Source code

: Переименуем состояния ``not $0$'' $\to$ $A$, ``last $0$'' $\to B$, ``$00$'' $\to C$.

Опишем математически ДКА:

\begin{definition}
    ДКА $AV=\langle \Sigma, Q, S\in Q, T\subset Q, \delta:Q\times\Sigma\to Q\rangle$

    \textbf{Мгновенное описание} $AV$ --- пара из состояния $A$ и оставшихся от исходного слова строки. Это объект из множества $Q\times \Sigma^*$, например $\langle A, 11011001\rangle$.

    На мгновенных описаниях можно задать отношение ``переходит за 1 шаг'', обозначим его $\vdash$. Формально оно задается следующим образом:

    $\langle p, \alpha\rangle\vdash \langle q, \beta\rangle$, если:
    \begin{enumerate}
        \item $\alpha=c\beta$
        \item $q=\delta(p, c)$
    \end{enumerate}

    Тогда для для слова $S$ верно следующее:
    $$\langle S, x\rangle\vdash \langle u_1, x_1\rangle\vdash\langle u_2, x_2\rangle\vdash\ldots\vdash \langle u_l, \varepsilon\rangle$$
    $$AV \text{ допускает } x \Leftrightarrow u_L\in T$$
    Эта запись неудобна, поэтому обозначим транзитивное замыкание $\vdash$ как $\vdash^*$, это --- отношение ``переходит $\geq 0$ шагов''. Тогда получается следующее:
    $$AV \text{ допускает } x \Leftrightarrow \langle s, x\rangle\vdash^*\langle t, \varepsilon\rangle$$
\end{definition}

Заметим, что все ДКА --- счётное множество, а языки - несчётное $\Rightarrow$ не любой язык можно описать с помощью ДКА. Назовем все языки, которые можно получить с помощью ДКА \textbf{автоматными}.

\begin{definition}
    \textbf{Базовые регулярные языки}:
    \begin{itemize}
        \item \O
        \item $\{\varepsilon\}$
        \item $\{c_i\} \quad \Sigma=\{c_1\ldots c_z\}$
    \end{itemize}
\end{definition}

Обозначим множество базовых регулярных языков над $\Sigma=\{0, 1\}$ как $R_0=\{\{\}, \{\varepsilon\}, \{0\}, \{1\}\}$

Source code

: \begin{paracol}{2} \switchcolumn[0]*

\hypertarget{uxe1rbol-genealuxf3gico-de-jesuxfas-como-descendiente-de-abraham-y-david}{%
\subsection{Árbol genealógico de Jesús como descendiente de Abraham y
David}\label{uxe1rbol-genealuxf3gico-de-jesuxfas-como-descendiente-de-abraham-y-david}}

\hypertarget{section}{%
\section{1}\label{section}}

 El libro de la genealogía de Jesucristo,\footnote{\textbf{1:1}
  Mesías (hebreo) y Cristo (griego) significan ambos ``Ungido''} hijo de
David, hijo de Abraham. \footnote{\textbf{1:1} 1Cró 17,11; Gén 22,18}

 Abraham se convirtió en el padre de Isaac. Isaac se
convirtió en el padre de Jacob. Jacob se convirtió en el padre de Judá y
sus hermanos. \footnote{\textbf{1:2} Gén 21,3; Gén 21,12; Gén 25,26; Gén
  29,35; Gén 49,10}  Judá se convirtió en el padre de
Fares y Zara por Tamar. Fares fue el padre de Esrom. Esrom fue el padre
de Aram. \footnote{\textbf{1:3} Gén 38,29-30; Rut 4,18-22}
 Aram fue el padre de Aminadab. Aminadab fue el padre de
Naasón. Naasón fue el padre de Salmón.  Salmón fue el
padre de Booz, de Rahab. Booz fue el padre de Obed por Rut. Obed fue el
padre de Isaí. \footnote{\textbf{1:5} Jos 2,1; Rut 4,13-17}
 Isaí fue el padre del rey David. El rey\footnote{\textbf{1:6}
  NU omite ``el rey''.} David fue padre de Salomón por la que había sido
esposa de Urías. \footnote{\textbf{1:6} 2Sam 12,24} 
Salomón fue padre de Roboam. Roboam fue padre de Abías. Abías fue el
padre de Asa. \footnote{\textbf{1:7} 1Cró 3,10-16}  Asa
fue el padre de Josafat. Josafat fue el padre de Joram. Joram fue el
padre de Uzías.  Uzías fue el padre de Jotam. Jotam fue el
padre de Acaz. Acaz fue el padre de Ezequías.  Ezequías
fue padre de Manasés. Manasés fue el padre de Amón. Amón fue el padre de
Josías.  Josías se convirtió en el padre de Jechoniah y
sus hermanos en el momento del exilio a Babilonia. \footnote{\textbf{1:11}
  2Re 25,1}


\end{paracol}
┄┄┄┄┄┄┄┄┄┄
Nothing in the records may be altered; restate them word for word.

Source code

: Переименуем состояния ``not $0$'' $\to$ $A$, ``last $0$'' $\to B$, ``$00$'' $\to C$.

Опишем математически ДКА:

\begin{definition}
    ДКА $AV=\langle \Sigma, Q, S\in Q, T\subset Q, \delta:Q\times\Sigma\to Q\rangle$

    \textbf{Мгновенное описание} $AV$ --- пара из состояния $A$ и оставшихся от исходного слова строки. Это объект из множества $Q\times \Sigma^*$, например $\langle A, 11011001\rangle$.

    На мгновенных описаниях можно задать отношение ``переходит за 1 шаг'', обозначим его $\vdash$. Формально оно задается следующим образом:

    $\langle p, \alpha\rangle\vdash \langle q, \beta\rangle$, если:
    \begin{enumerate}
        \item $\alpha=c\beta$
        \item $q=\delta(p, c)$
    \end{enumerate}

    Тогда для для слова $S$ верно следующее:
    $$\langle S, x\rangle\vdash \langle u_1, x_1\rangle\vdash\langle u_2, x_2\rangle\vdash\ldots\vdash \langle u_l, \varepsilon\rangle$$
    $$AV \text{ допускает } x \Leftrightarrow u_L\in T$$
    Эта запись неудобна, поэтому обозначим транзитивное замыкание $\vdash$ как $\vdash^*$, это --- отношение ``переходит $\geq 0$ шагов''. Тогда получается следующее:
    $$AV \text{ допускает } x \Leftrightarrow \langle s, x\rangle\vdash^*\langle t, \varepsilon\rangle$$
\end{definition}

Заметим, что все ДКА --- счётное множество, а языки - несчётное $\Rightarrow$ не любой язык можно описать с помощью ДКА. Назовем все языки, которые можно получить с помощью ДКА \textbf{автоматными}.

\begin{definition}
    \textbf{Базовые регулярные языки}:
    \begin{itemize}
        \item \O
        \item $\{\varepsilon\}$
        \item $\{c_i\} \quad \Sigma=\{c_1\ldots c_z\}$
    \end{itemize}
\end{definition}

Обозначим множество базовых регулярных языков над $\Sigma=\{0, 1\}$ как $R_0=\{\{\}, \{\varepsilon\}, \{0\}, \{1\}\}$

Source code

: \begin{paracol}{2} \switchcolumn[0]*

\hypertarget{uxe1rbol-genealuxf3gico-de-jesuxfas-como-descendiente-de-abraham-y-david}{%
\subsection{Árbol genealógico de Jesús como descendiente de Abraham y
David}\label{uxe1rbol-genealuxf3gico-de-jesuxfas-como-descendiente-de-abraham-y-david}}

\hypertarget{section}{%
\section{1}\label{section}}

 El libro de la genealogía de Jesucristo,\footnote{\textbf{1:1}
  Mesías (hebreo) y Cristo (griego) significan ambos ``Ungido''} hijo de
David, hijo de Abraham. \footnote{\textbf{1:1} 1Cró 17,11; Gén 22,18}

 Abraham se convirtió en el padre de Isaac. Isaac se
convirtió en el padre de Jacob. Jacob se convirtió en el padre de Judá y
sus hermanos. \footnote{\textbf{1:2} Gén 21,3; Gén 21,12; Gén 25,26; Gén
  29,35; Gén 49,10}  Judá se convirtió en el padre de
Fares y Zara por Tamar. Fares fue el padre de Esrom. Esrom fue el padre
de Aram. \footnote{\textbf{1:3} Gén 38,29-30; Rut 4,18-22}
 Aram fue el padre de Aminadab. Aminadab fue el padre de
Naasón. Naasón fue el padre de Salmón.  Salmón fue el
padre de Booz, de Rahab. Booz fue el padre de Obed por Rut. Obed fue el
padre de Isaí. \footnote{\textbf{1:5} Jos 2,1; Rut 4,13-17}
 Isaí fue el padre del rey David. El rey\footnote{\textbf{1:6}
  NU omite ``el rey''.} David fue padre de Salomón por la que había sido
esposa de Urías. \footnote{\textbf{1:6} 2Sam 12,24} 
Salomón fue padre de Roboam. Roboam fue padre de Abías. Abías fue el
padre de Asa. \footnote{\textbf{1:7} 1Cró 3,10-16}  Asa
fue el padre de Josafat. Josafat fue el padre de Joram. Joram fue el
padre de Uzías.  Uzías fue el padre de Jotam. Jotam fue el
padre de Acaz. Acaz fue el padre de Ezequías.  Ezequías
fue padre de Manasés. Manasés fue el padre de Amón. Amón fue el padre de
Josías.  Josías se convirtió en el padre de Jechoniah y
sus hermanos en el momento del exilio a Babilonia. \footnote{\textbf{1:11}
  2Re 25,1}


\end{paracol}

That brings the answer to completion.